SHEBOYGAN, Wis. -- Fresh Brands here said last week it will launch a major media campaign to publicize its new "value proposition" companywide beginning Wednesday after successfully testing the program since last May.
Louis Stinebaugh, president and chief operating officer, said the new program features a more competitive pricing structure on center-store merchandise combined with everyday low prices in general merchandise/health and beauty care and competitive pricing on perishables "that has been received very positively" by franchisees and consumers.
The company has been introducing the initiative on a market-by-market basis and tweaking it along the way and is scheduled to launch a full-scale media campaign this week consisting of television, radio, print and outdoor advertising, Stinebaugh said.
"We are confident our new pricing and marketing strategy will significantly increase our sales volumes and provide significant momentum to our corporate and franchise store performance," he said.
Fresh Brands operates 21 corporate Piggly Wiggly stores, two corporate-owned convenience stores and 79 franchised stores that operate under the Piggly Wiggly and Dick's Supermarkets banners in Wisconsin and Illinois.
Stinebaugh made his remarks in a conference call with industry analysts to discuss financial results for the third quarter and 40-week period ended Oct. 9 -- a quarter in which the company returned to profitability for the first time in four quarters, he pointed out.
Net income for the 12-week quarter dropped 52.8% to $323,000, while the company reported a loss for the year to date of $3.5 million, compared with net income of $4.3 million a year ago. Sales rose 10.5% to $154.3 million for the quarter and 14.1% to $513.8 million for the 40 weeks, with comparable-store sales for corporate and franchise stores flat for the quarter and up 3% for the year to date.
John Dahly, senior vice president and chief financial officer, said earnings were driven "in large part by putting behind us the charges for six supermarkets that were closed earlier this year and by improvements in wholesale gross margins," which he said dropped during the first half of the year while the company was promotions-driven.

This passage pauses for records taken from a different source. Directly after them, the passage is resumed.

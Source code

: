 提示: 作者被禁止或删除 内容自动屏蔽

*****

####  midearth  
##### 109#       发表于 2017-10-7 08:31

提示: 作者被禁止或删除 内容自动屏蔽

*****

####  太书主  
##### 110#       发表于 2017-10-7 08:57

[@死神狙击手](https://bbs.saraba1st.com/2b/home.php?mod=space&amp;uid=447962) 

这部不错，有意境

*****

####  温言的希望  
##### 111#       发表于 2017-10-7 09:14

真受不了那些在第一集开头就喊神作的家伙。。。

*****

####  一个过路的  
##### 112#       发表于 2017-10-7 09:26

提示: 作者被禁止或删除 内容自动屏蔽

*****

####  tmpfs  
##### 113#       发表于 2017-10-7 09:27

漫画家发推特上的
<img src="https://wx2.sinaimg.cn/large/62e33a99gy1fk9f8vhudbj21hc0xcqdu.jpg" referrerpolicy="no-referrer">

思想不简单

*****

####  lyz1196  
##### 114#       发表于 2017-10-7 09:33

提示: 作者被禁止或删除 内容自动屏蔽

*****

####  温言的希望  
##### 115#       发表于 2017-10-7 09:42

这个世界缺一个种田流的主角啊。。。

According to Dahly, two factors had a negative impact on third-quarter earnings: the opening of three new corporate stores over the last 12 months, "which rang up good sales but suffered losses that will disappear as the stores mature and realize the full benefits of the value program," he said; and costs associated with the opening of a new bakery-delicatessen facility in Platteville, Wis., and the subletting of the previous facility.